** Data extracts **
<<<<

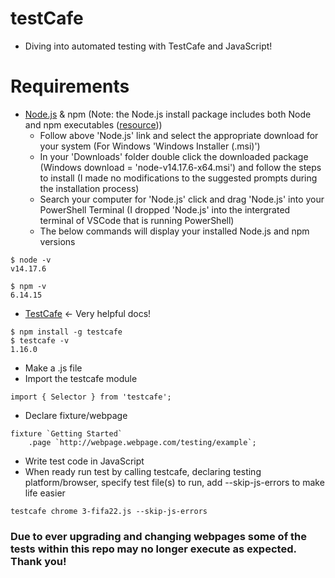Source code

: # testCafe
- Diving into automated testing with TestCafe and JavaScript!

# Requirements
- [Node.js](https://nodejs.org/en/download/) & npm (Note: the Node.js install package includes both Node and npm executables ([resource](https://stackoverflow.com/questions/20128584/npm-comes-with-node-now-what-does-this-mean#:~:text=Yes%2C%20the%20nodejs%20package%20includes,when%20packaged%20both%20are%20included.&text=When%20you%20install%20that%20.)))
    - Follow above 'Node.js' link and select the appropriate download for your system (For Windows 'Windows Installer (.msi)')
    - In your 'Downloads' folder double click the downloaded package (Windows download = 'node-v14.17.6-x64.msi') and follow the steps to install (I made no modifications to the suggested prompts during the installation process)
    - Search your computer for 'Node.js' click and drag 'Node.js' into your PowerShell Terminal (I dropped 'Node.js' into the intergrated terminal of VSCode that is running PowerShell)
    - The below commands will display your installed Node.js and npm versions

```
$ node -v
v14.17.6
```

```
$ npm -v
6.14.15
```
    
- [TestCafe](https://testcafe.io/documentation/402635/getting-started) <- Very helpful docs!

```
$ npm install -g testcafe
$ testcafe -v
1.16.0
```

- Make a .js file
- Import the testcafe module
```
import { Selector } from 'testcafe';
```
- Declare fixture/webpage
```
fixture `Getting Started`
    .page `http://webpage.webpage.com/testing/example`;
```
- Write test code in JavaScript
- When ready run test by calling testcafe, declaring testing platform/browser, specify test file(s) to run, add --skip-js-errors to make life easier
```
testcafe chrome 3-fifa22.js --skip-js-errors
```

### Due to ever upgrading and changing webpages some of the tests within this repo may no longer execute as expected. Thank you!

>>>>

Please give back exactly the lines from the first line of the records above through the line containing "- In your 'Downloads'", only those and both included, with the pictures removed.

Source code

: # testCafe
- Diving into automated testing with TestCafe and JavaScript!

# Requirements
- [Node.js](https://nodejs.org/en/download/) & npm (Note: the Node.js install package includes both Node and npm executables ([resource](https://stackoverflow.com/questions/20128584/npm-comes-with-node-now-what-does-this-mean#:~:text=Yes%2C%20the%20nodejs%20package%20includes,when%20packaged%20both%20are%20included.&text=When%20you%20install%20that%20.)))
    - Follow above 'Node.js' link and select the appropriate download for your system (For Windows 'Windows Installer (.msi)')
    - In your 'Downloads' folder double click the downloaded package (Windows download = 'node-v14.17.6-x64.msi') and follow the steps to install (I made no modifications to the suggested prompts during the installation process)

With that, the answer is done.